Cette merveille pensée est devenue: tout va bien, je vais bien, tout se passe à merveille dans le meilleur des mondes. L'optimisme le plus aveugle. Bien sûr que tout va bien: aujourd'hui, comme tous les autres jours, 5700 personnes sont mortes du SIDA, des gens crèvent au Soudan et ailleurs. Des gens choisissent de se pendre à un arbre (dans ma résidence et quasiment sous mes yeux par exemple). En ce qui me concerne, j'ai failli penser que la seule chose qui me passera dessus dans mon existence, sera un TER. Et en parlant du SIDA, l'Afrique est totalement gangrénée... Des gens meurent de faim dans les pays pauvres, dans les pays riches, on s'abstient de manger: même conséquence. Bref, tout va bien dans le meilleur des mondes.

Je ne sais pas si je dois dire que cet optimisme est vraiment une bonne chose, ni s'il va durer. Il ne règle rien. Il consiste à dire: ma vie est un gros bordel, et alors? Je suis là, j'existe. Je suis promise à un avenir pourri. Et alors? Je m'en fous. Je fais ce qui est en mon pouvoir pour améliorer les choses, si ça marche alors c'est bien, sinon, tant pis. Vouloir l'impossible est idiot par définition. Mon optimisme me rend aveugle de tout ce qui devrait me morfondre en temps normal. C'est le même effet qu'après plusieurs verres de bière: on flotte et on s'en fout du reste. D'ailleurs qui vous dit que je ne suis pas actuellement ivre?
Je suis un peu comme Mia dans Pulp Fiction. Elle passe une soirée entière à "se repoudrer le nez", commence à danser toute seule,puis crève d'overdose...
Je suis détruite de bonheur mais je ne pense pas que ça va durer. D'ailleurs, lundi prochain, je risque fortement de faire une tête de déterrée. Et je ne parle même pas du 31 mars (selon la tradition, je me ferai exploser l'estomac à la vodka, déchéance totale).
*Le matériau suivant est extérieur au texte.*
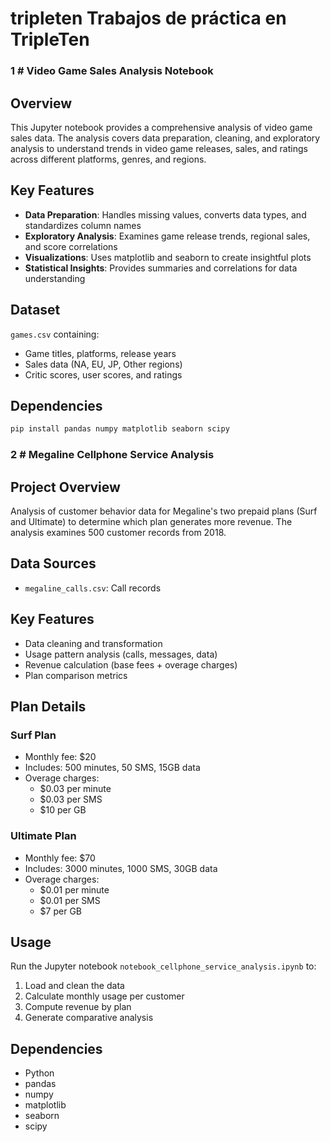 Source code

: # tripleten Trabajos de práctica en TripleTen

### 1 # Video Game Sales Analysis Notebook
## Overview  
This Jupyter notebook provides a comprehensive analysis of video game sales data. The analysis covers data preparation, cleaning, and exploratory analysis to understand trends in video game releases, sales, and ratings across different platforms, genres, and regions.

## Key Features  
- **Data Preparation**: Handles missing values, converts data types, and standardizes column names  
- **Exploratory Analysis**: Examines game release trends, regional sales, and score correlations  
- **Visualizations**: Uses matplotlib and seaborn to create insightful plots  
- **Statistical Insights**: Provides summaries and correlations for data understanding  

## Dataset  
`games.csv` containing:  
- Game titles, platforms, release years  
- Sales data (NA, EU, JP, Other regions)  
- Critic scores, user scores, and ratings  

## Dependencies  
```bash
pip install pandas numpy matplotlib seaborn scipy
```

### 2 # Megaline Cellphone Service Analysis

## Project Overview
Analysis of customer behavior data for Megaline's two prepaid plans (Surf and Ultimate) to determine which plan generates more revenue. The analysis examines 500 customer records from 2018.

## Data Sources
- `megaline_calls.csv`: Call records

## Key Features
- Data cleaning and transformation
- Usage pattern analysis (calls, messages, data)
- Revenue calculation (base fees + overage charges)
- Plan comparison metrics

## Plan Details

### Surf Plan
- Monthly fee: $20
- Includes: 500 minutes, 50 SMS, 15GB data
- Overage charges:
  - $0.03 per minute
  - $0.03 per SMS  
  - $10 per GB

### Ultimate Plan
- Monthly fee: $70  
- Includes: 3000 minutes, 1000 SMS, 30GB data
- Overage charges:
  - $0.01 per minute
  - $0.01 per SMS
  - $7 per GB

## Usage
Run the Jupyter notebook `notebook_cellphone_service_analysis.ipynb` to:
1. Load and clean the data
2. Calculate monthly usage per customer
3. Compute revenue by plan
4. Generate comparative analysis

## Dependencies
- Python 
- pandas
- numpy  
- matplotlib
- seaborn
- scipy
A part ça, je continue à écouter ma musique misérable (en ce moment "l'héroïne" de Voulzy). Sans oublier le fameux Alexandre Desplat! J'ai enfin réalisé que les compositions d'Umebayashi sont magnifiques mais un peu trop dépressives (même si c'est une source d'inspiration inépuisable).

De la hauteur, de la lumière face à des paysages dévastés, des rails oppressants et des voyages tortueux.

Toujours regarder au-delà de la foule.


# Posté le samedi 21 mars 2009 17:12

Modifié le vendredi 03 avril 2009 11:33

"Je n'ai plus rien."

"Je n'ai plus rien."
J'ai visiblement tout perdu. Je devrai cacher ce nouvel échec et le ranger parmi tant d'autres. Mais là, il n'y a plus de place nulle part pour l'accueillir. Je ne le mettrai donc nulle part, il coulera sur mes joues.
Et moi, est-ce qu'il y a encore une place qui m'attend sur l'étagère intitulée "pour les accidentés de la vie"?